"El aborto es un crimen abominable", expresó mons. Aguer

"El aborto es un crimen abominable", expresó mons. Aguer

La Plata (Buenos Aires) (AICA): Continuando con sus reflexiones sobre el tema del aborto, hoy presente en los medios de comunicación social y en la sociedad argentina, el arzobispo emérito de La Plata, Mons. Héctor Aguer, recordó en su columna del programa Claves para un Mundo Mejor emitido por Canal 9 el 21 de julio, que el Catecismo de la Iglesia Católica señala que la tradición cristiana es clarísima y enérgica en este punto. Y cita una frase de la Didajé, una obra del siglo I: “No matarás el embrión mediante el aborto. No darás muerte al recién nacido”.
Continuando con sus reflexiones sobre el tema del aborto, hoy presente en los medios de comunicación social y en la sociedad argentina, el arzobispo emérito de La Plata, monseñor Héctor Aguer, recordó en su columna semanal del programa Claves para un Mundo Mejor emitido por Canal 9 el 21 de julio, que el Catecismo de la Iglesia Católica señala que desde el comienzo la tradición cristiana fue clarísima y enérgica en este punto. Y cita una frase de la Didajé, una obra del siglo I: “No matarás el embrión mediante el aborto. No darás muerte al recién nacido”.

“He recibido en estos últimos días -comenzó diciendo el prelado emérito-, numerosos mensajes y testimonios que manifiestan una cierta molestia, como que en muchos medios eclesiales reina una cierta tibieza para afrontar el momento que está viviendo la sociedad argentina ante la posible legalización del aborto”.

Y aclara: “Una de las cosas que me argumentan es: no basta decir 'vale toda vida'. Por cierto que vale toda vida, ya lo sabemos. Vale la vida de la jirafa negra, vale la vida del león expuesto a ser muerto en un coto de caza; han aparecido fotos al respecto de esto, hace algunos días, con los depredadores orgullosos de su presa. Por tanto vale con mayor razón, inmensamente más, la vida de una persona humana, aún la del peor criminal. Siempre vale la vida. Nosotros estamos en contra de la pena de muerte. Muchas personas me dicen: estamos contra la pena de muerte, pero no reaccionamos con suficiente energía ante la pena de muerte impuesta al niño por nacer”.

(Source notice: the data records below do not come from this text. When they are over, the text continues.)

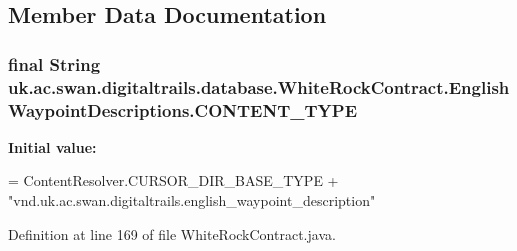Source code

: \subsection{Member Data Documentation}
\hypertarget{classuk_1_1ac_1_1swan_1_1digitaltrails_1_1database_1_1_white_rock_contract_1_1_english_waypoint_descriptions_ab96f056029af68004fd9bbc3b194046c}{
\subsubsection[{C\+O\+N\+T\+E\+N\+T\+\_\+\+T\+Y\+P\+E}]{\setlength{\rightskip}{0pt plus 5cm}final String uk.\+ac.\+swan.\+digitaltrails.\+database.\+White\+Rock\+Contract.\+English\+Waypoint\+Descriptions.\+C\+O\+N\+T\+E\+N\+T\+\_\+\+T\+Y\+P\+E\hspace{0.3cm}{\ttfamily [static]}}}\label{classuk_1_1ac_1_1swan_1_1digitaltrails_1_1database_1_1_white_rock_contract_1_1_english_waypoint_descriptions_ab96f056029af68004fd9bbc3b194046c}
{\bfseries Initial value\+:}
\begin{DoxyCode}
= ContentResolver.CURSOR\_DIR\_BASE\_TYPE +
                \textcolor{stringliteral}{"vnd.uk.ac.swan.digitaltrails.english\_waypoint\_description"}
\end{DoxyCode}


Definition at line 169 of file White\+Rock\+Contract.\+java.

“Se dice en los medios eclesiales -prosiguió monseñor Aguer- que es necesario un diálogo sereno y reflexivo, que no hay que vivir el debate como una batalla ideológica. El problema es que cuando se impone en la Iglesia una especie de democratismo de lo 'políticamente correcto' le estamos haciendo el juego a aquel personaje al cual Jesús llamó el Padre de la Mentira. Le estamos haciendo el juego y con las mejores intenciones pero no importa. Esa no es la actitud de los Apóstoles, la actitud de la tradición cristiana, la actitud del magisterio de la Iglesia".

Monseñor Aguer continuó poniendo como ejemplo a San Pablo, que conjuraba a su discípulo, el obispo Timoteo: “Proclama la Palabra. Insiste con ocasión o sin ella, arguye, reprende, exhorta con paciencia incansable y con afán de enseñar, porque llegará un tiempo en que los hombres no soportarán más la sana doctrina. Por el contrario, llevados por sus inclinaciones se procurarán una multitud de maestros que les halaguen los oídos y se apartarán de la verdad para escuchar cosas fantasiosas”. Esa expresión de “cosas fantasiosas”, en el texto griego de la 2da. Carta de Pablo a Timoteo suena como “mitos”. Por ejemplo, hoy, el mito de que la mujer es dueña de su cuerpo y por tanto puede arrancarse ese apéndice de su cuerpo que le ha aparecido allí cuando quedó embarazada”. ¡Así reaccionan muchas feministas!”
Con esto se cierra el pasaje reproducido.